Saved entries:
========================================

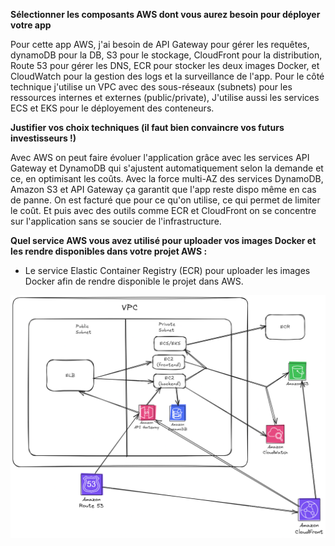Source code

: **Sélectionner les composants AWS dont vous aurez besoin pour déployer votre app**

Pour cette app AWS, j'ai besoin de API Gateway pour gérer les requêtes, dynamoDB pour la DB, S3 pour le stockage, CloudFront pour la distribution, Route 53 pour gérer les DNS, ECR pour stocker les deux images Docker, et CloudWatch pour la gestion des logs et la surveillance de l'app.
Pour le côté technique j'utilise un VPC avec des sous-réseaux (subnets) pour les ressources internes et externes (public/private), J'utilise aussi les services ECS et EKS pour le déployement des conteneurs.

**Justifier vos choix techniques (il faut bien convaincre vos futurs investisseurs !)**

Avec AWS on peut faire évoluer l'application grâce avec les services API Gateway et DynamoDB qui s'ajustent automatiquement selon la demande et ce, en optimisant les coûts. 
Avec la force multi-AZ des services DynamoDB, Amazon S3 et API Gateway ça garantit que l'app reste dispo même en cas de panne. On est facturé que pour ce qu'on utilise, ce qui permet de limiter le coût.
Et puis avec des outils comme ECR et CloudFront on se concentre sur l'application sans se soucier de l'infrastructure.

**Quel service AWS vous avez utilisé pour uploader vos images Docker et les rendre disponibles dans votre projet AWS :**

- Le service Elastic Container Registry (ECR) pour uploader les images Docker afin de rendre disponible le projet dans AWS.

![Schema AWS](Schema1.png)
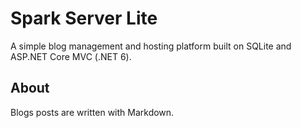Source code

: # Spark Server Lite

A simple blog management and hosting platform built on SQLite and ASP.NET Core MVC (.NET 6).

## About

Blogs posts are written with Markdown.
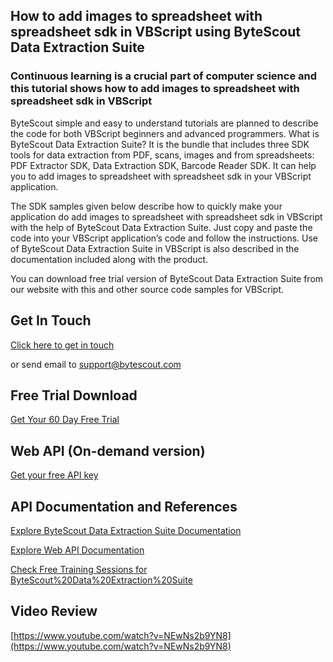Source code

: ## How to add images to spreadsheet with spreadsheet sdk in VBScript using ByteScout Data Extraction Suite

### Continuous learning is a crucial part of computer science and this tutorial shows how to add images to spreadsheet with spreadsheet sdk in VBScript

ByteScout simple and easy to understand tutorials are planned to describe the code for both VBScript beginners and advanced programmers. What is ByteScout Data Extraction Suite? It is the bundle that includes three SDK tools for data extraction from PDF, scans, images and from spreadsheets: PDF Extractor SDK, Data Extraction SDK, Barcode Reader SDK. It can help you to add images to spreadsheet with spreadsheet sdk in your VBScript application.

The SDK samples given below describe how to quickly make your application do add images to spreadsheet with spreadsheet sdk in VBScript with the help of ByteScout Data Extraction Suite. Just copy and paste the code into your VBScript application’s code and follow the instructions. Use of ByteScout Data Extraction Suite in VBScript is also described in the documentation included along with the product.

You can download free trial version of ByteScout Data Extraction Suite from our website with this and other source code samples for VBScript.

## Get In Touch

[Click here to get in touch](https://bytescout.zendesk.com/hc/en-us/requests/new?subject=ByteScout%20Data%20Extraction%20Suite%20Question)

or send email to [support@bytescout.com](mailto:support@bytescout.com?subject=ByteScout%20Data%20Extraction%20Suite%20Question) 

## Free Trial Download

[Get Your 60 Day Free Trial](https://bytescout.com/download/web-installer?utm_source=github-readme)

## Web API (On-demand version)

[Get your free API key](https://pdf.co/documentation/api?utm_source=github-readme)

## API Documentation and References

[Explore ByteScout Data Extraction Suite Documentation](https://bytescout.com/documentation/index.html?utm_source=github-readme)

[Explore Web API Documentation](https://pdf.co/documentation/api?utm_source=github-readme)

[Check Free Training Sessions for ByteScout%20Data%20Extraction%20Suite](https://academy.bytescout.com/)

## Video Review

[https://www.youtube.com/watch?v=NEwNs2b9YN8](https://www.youtube.com/watch?v=NEwNs2b9YN8)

========================================

Exercise objective: Please, without any pictures, retype the records exactly as they appear.

Exercise response:
Source code

: **Sélectionner les composants AWS dont vous aurez besoin pour déployer votre app**

Pour cette app AWS, j'ai besoin de API Gateway pour gérer les requêtes, dynamoDB pour la DB, S3 pour le stockage, CloudFront pour la distribution, Route 53 pour gérer les DNS, ECR pour stocker les deux images Docker, et CloudWatch pour la gestion des logs et la surveillance de l'app.
Pour le côté technique j'utilise un VPC avec des sous-réseaux (subnets) pour les ressources internes et externes (public/private), J'utilise aussi les services ECS et EKS pour le déployement des conteneurs.

**Justifier vos choix techniques (il faut bien convaincre vos futurs investisseurs !)**

Avec AWS on peut faire évoluer l'application grâce avec les services API Gateway et DynamoDB qui s'ajustent automatiquement selon la demande et ce, en optimisant les coûts. 
Avec la force multi-AZ des services DynamoDB, Amazon S3 et API Gateway ça garantit que l'app reste dispo même en cas de panne. On est facturé que pour ce qu'on utilise, ce qui permet de limiter le coût.
Et puis avec des outils comme ECR et CloudFront on se concentre sur l'application sans se soucier de l'infrastructure.

**Quel service AWS vous avez utilisé pour uploader vos images Docker et les rendre disponibles dans votre projet AWS :**

- Le service Elastic Container Registry (ECR) pour uploader les images Docker afin de rendre disponible le projet dans AWS.

![Schema AWS](Schema1.png)
Source code

: # Spark Server Lite

A simple blog management and hosting platform built on SQLite and ASP.NET Core MVC (.NET 6).

## About

Blogs posts are written with Markdown.
Source code

: ## How to add images to spreadsheet with spreadsheet sdk in VBScript using ByteScout Data Extraction Suite

### Continuous learning is a crucial part of computer science and this tutorial shows how to add images to spreadsheet with spreadsheet sdk in VBScript

ByteScout simple and easy to understand tutorials are planned to describe the code for both VBScript beginners and advanced programmers. What is ByteScout Data Extraction Suite? It is the bundle that includes three SDK tools for data extraction from PDF, scans, images and from spreadsheets: PDF Extractor SDK, Data Extraction SDK, Barcode Reader SDK. It can help you to add images to spreadsheet with spreadsheet sdk in your VBScript application.

The SDK samples given below describe how to quickly make your application do add images to spreadsheet with spreadsheet sdk in VBScript with the help of ByteScout Data Extraction Suite. Just copy and paste the code into your VBScript application’s code and follow the instructions. Use of ByteScout Data Extraction Suite in VBScript is also described in the documentation included along with the product.

You can download free trial version of ByteScout Data Extraction Suite from our website with this and other source code samples for VBScript.

## Get In Touch

[Click here to get in touch](https://bytescout.zendesk.com/hc/en-us/requests/new?subject=ByteScout%20Data%20Extraction%20Suite%20Question)

or send email to [support@bytescout.com](mailto:support@bytescout.com?subject=ByteScout%20Data%20Extraction%20Suite%20Question) 

## Free Trial Download

[Get Your 60 Day Free Trial](https://bytescout.com/download/web-installer?utm_source=github-readme)

## Web API (On-demand version)

[Get your free API key](https://pdf.co/documentation/api?utm_source=github-readme)

## API Documentation and References

[Explore ByteScout Data Extraction Suite Documentation](https://bytescout.com/documentation/index.html?utm_source=github-readme)

[Explore Web API Documentation](https://pdf.co/documentation/api?utm_source=github-readme)

[Check Free Training Sessions for ByteScout%20Data%20Extraction%20Suite](https://academy.bytescout.com/)

## Video Review

[https://www.youtube.com/watch?v=NEwNs2b9YN8](https://www.youtube.com/watch?v=NEwNs2b9YN8)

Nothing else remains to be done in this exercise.